Exercise instructions> From the first line to the last, write out the material verbatim.
= = =
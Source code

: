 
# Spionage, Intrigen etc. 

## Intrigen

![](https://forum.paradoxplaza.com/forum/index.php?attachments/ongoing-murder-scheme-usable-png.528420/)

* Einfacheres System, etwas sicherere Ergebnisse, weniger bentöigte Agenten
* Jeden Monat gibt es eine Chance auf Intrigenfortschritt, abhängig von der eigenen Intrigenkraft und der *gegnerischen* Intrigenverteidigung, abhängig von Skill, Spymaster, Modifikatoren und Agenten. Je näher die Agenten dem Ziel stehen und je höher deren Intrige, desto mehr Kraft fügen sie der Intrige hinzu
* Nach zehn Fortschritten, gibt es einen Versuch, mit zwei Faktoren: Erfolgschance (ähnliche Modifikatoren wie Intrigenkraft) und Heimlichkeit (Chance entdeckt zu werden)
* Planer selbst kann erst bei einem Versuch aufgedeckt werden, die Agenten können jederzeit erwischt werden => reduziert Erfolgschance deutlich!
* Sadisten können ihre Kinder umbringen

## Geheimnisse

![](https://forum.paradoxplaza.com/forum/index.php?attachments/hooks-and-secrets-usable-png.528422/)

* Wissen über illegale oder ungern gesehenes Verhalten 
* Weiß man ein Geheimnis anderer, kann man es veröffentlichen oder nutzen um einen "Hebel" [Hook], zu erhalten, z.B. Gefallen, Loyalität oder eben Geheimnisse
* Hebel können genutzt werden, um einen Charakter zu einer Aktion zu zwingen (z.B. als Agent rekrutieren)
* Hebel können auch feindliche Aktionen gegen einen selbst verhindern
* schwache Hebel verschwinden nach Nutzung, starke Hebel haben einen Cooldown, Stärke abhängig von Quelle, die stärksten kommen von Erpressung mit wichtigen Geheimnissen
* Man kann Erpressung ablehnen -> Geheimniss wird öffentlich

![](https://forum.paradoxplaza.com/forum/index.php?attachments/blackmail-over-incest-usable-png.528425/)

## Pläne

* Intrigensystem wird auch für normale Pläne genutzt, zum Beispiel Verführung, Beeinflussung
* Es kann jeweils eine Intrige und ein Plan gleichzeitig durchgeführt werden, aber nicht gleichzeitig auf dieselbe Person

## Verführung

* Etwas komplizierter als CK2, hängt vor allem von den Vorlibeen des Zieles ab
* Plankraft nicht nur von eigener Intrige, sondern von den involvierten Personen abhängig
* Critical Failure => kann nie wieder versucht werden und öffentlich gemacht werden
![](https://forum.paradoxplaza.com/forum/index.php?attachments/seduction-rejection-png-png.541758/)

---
= = =
Response to this exercise>
Source code

: 
# Spionage, Intrigen etc. 

## Intrigen

![](https://forum.paradoxplaza.com/forum/index.php?attachments/ongoing-murder-scheme-usable-png.528420/)

* Einfacheres System, etwas sicherere Ergebnisse, weniger bentöigte Agenten
* Jeden Monat gibt es eine Chance auf Intrigenfortschritt, abhängig von der eigenen Intrigenkraft und der *gegnerischen* Intrigenverteidigung, abhängig von Skill, Spymaster, Modifikatoren und Agenten. Je näher die Agenten dem Ziel stehen und je höher deren Intrige, desto mehr Kraft fügen sie der Intrige hinzu
* Nach zehn Fortschritten, gibt es einen Versuch, mit zwei Faktoren: Erfolgschance (ähnliche Modifikatoren wie Intrigenkraft) und Heimlichkeit (Chance entdeckt zu werden)
* Planer selbst kann erst bei einem Versuch aufgedeckt werden, die Agenten können jederzeit erwischt werden => reduziert Erfolgschance deutlich!
* Sadisten können ihre Kinder umbringen

## Geheimnisse

![](https://forum.paradoxplaza.com/forum/index.php?attachments/hooks-and-secrets-usable-png.528422/)

* Wissen über illegale oder ungern gesehenes Verhalten 
* Weiß man ein Geheimnis anderer, kann man es veröffentlichen oder nutzen um einen "Hebel" [Hook], zu erhalten, z.B. Gefallen, Loyalität oder eben Geheimnisse
* Hebel können genutzt werden, um einen Charakter zu einer Aktion zu zwingen (z.B. als Agent rekrutieren)
* Hebel können auch feindliche Aktionen gegen einen selbst verhindern
* schwache Hebel verschwinden nach Nutzung, starke Hebel haben einen Cooldown, Stärke abhängig von Quelle, die stärksten kommen von Erpressung mit wichtigen Geheimnissen
* Man kann Erpressung ablehnen -> Geheimniss wird öffentlich

![](https://forum.paradoxplaza.com/forum/index.php?attachments/blackmail-over-incest-usable-png.528425/)

## Pläne

* Intrigensystem wird auch für normale Pläne genutzt, zum Beispiel Verführung, Beeinflussung
* Es kann jeweils eine Intrige und ein Plan gleichzeitig durchgeführt werden, aber nicht gleichzeitig auf dieselbe Person

## Verführung

* Etwas komplizierter als CK2, hängt vor allem von den Vorlibeen des Zieles ab
* Plankraft nicht nur von eigener Intrige, sondern von den involvierten Personen abhängig
* Critical Failure => kann nie wieder versucht werden und öffentlich gemacht werden
![](https://forum.paradoxplaza.com/forum/index.php?attachments/seduction-rejection-png-png.541758/)

---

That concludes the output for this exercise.